(Source data)
------------------------------
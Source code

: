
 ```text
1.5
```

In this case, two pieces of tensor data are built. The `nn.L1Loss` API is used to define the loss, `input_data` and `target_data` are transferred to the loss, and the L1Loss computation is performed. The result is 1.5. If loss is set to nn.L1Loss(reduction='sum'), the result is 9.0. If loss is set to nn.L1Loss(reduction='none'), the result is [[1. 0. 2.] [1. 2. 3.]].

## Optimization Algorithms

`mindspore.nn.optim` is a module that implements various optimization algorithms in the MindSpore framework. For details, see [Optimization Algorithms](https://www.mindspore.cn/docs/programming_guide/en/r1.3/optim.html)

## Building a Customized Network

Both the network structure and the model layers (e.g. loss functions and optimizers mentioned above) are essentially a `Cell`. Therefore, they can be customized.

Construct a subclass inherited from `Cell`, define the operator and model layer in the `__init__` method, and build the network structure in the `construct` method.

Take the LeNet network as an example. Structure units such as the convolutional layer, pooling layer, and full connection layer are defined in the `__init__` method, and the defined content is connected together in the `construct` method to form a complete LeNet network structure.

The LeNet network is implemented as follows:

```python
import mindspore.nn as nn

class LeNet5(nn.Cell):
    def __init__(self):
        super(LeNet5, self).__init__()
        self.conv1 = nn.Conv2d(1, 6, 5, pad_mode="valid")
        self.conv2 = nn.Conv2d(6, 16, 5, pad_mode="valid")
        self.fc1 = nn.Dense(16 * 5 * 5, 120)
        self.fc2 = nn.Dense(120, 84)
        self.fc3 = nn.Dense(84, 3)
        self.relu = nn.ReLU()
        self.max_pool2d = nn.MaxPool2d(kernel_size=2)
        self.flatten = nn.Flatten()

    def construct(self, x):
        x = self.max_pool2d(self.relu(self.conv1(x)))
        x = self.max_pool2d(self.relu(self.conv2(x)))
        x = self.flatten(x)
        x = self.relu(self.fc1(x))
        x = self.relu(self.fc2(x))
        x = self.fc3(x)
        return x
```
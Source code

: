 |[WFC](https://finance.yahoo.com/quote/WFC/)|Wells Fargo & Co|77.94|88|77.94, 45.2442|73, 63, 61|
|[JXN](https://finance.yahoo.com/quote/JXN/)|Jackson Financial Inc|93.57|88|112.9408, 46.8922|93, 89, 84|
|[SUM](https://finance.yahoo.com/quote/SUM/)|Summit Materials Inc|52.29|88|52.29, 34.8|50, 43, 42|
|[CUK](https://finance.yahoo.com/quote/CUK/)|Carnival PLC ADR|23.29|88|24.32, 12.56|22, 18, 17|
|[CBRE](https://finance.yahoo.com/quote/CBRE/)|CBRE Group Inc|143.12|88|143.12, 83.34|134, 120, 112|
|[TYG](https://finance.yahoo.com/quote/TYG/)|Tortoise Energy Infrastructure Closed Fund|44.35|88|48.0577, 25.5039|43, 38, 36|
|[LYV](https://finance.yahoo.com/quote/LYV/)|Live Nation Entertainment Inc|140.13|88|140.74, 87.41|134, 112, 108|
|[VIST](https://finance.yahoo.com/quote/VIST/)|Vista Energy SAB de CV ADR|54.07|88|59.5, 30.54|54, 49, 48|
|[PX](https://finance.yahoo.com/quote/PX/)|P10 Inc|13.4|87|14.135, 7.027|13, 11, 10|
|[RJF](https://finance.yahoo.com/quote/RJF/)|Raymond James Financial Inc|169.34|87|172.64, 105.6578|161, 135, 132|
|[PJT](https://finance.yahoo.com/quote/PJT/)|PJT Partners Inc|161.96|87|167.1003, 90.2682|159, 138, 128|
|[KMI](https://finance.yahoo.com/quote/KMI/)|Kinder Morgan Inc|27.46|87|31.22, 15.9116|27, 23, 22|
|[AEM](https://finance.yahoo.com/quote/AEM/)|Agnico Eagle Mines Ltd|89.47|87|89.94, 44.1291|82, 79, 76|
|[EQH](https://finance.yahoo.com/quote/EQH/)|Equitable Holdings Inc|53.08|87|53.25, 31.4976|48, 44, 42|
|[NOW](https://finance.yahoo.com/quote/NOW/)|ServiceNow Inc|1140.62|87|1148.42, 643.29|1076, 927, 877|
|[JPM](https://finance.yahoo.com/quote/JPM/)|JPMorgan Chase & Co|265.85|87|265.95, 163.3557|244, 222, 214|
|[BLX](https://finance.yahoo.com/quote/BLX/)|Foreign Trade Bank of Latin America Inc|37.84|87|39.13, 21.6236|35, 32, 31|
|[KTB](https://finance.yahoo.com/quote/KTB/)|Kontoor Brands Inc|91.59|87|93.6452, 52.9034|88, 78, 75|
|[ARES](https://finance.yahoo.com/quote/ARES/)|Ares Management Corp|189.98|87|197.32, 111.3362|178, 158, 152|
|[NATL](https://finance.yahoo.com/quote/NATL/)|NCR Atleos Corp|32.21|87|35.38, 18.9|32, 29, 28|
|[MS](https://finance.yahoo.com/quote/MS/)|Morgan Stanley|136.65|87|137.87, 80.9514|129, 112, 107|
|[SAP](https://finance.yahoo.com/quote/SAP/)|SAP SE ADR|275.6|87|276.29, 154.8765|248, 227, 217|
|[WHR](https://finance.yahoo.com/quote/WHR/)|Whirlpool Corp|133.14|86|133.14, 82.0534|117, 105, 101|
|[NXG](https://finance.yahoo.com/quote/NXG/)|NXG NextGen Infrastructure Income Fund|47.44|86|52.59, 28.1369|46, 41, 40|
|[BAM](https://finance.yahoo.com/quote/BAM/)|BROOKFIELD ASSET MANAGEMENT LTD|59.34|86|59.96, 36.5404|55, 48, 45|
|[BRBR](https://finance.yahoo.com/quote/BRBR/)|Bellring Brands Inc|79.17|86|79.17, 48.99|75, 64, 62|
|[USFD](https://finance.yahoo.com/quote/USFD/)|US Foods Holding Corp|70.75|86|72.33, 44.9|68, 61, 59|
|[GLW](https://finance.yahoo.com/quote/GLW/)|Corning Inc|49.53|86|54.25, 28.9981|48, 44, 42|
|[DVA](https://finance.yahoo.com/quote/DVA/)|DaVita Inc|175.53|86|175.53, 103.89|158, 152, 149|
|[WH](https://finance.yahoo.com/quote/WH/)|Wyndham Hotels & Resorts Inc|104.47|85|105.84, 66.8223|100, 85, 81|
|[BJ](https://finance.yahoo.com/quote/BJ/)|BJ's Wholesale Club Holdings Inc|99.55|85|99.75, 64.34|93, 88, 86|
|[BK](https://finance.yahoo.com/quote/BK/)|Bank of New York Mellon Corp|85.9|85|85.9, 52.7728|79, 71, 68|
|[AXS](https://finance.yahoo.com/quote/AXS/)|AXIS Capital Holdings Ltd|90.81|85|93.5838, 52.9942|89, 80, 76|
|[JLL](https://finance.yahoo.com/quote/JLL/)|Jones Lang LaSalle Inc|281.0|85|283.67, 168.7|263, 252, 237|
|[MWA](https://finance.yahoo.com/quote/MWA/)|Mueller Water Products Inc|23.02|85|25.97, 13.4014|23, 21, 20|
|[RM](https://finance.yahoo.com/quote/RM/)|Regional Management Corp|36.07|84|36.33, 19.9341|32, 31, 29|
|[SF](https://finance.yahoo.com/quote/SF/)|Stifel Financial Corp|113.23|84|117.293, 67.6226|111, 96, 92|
------------------------------
# Exercise
Can you repeat, word for word, every line above from the one containing "31.4976|48, 44, 42|" down to the one containing "80.9514|129, 112, 107|", including both?

# Task output
|[EQH](https://finance.yahoo.com/quote/EQH/)|Equitable Holdings Inc|53.08|87|53.25, 31.4976|48, 44, 42|
|[NOW](https://finance.yahoo.com/quote/NOW/)|ServiceNow Inc|1140.62|87|1148.42, 643.29|1076, 927, 877|
|[JPM](https://finance.yahoo.com/quote/JPM/)|JPMorgan Chase & Co|265.85|87|265.95, 163.3557|244, 222, 214|
|[BLX](https://finance.yahoo.com/quote/BLX/)|Foreign Trade Bank of Latin America Inc|37.84|87|39.13, 21.6236|35, 32, 31|
|[KTB](https://finance.yahoo.com/quote/KTB/)|Kontoor Brands Inc|91.59|87|93.6452, 52.9034|88, 78, 75|
|[ARES](https://finance.yahoo.com/quote/ARES/)|Ares Management Corp|189.98|87|197.32, 111.3362|178, 158, 152|
|[NATL](https://finance.yahoo.com/quote/NATL/)|NCR Atleos Corp|32.21|87|35.38, 18.9|32, 29, 28|
|[MS](https://finance.yahoo.com/quote/MS/)|Morgan Stanley|136.65|87|137.87, 80.9514|129, 112, 107|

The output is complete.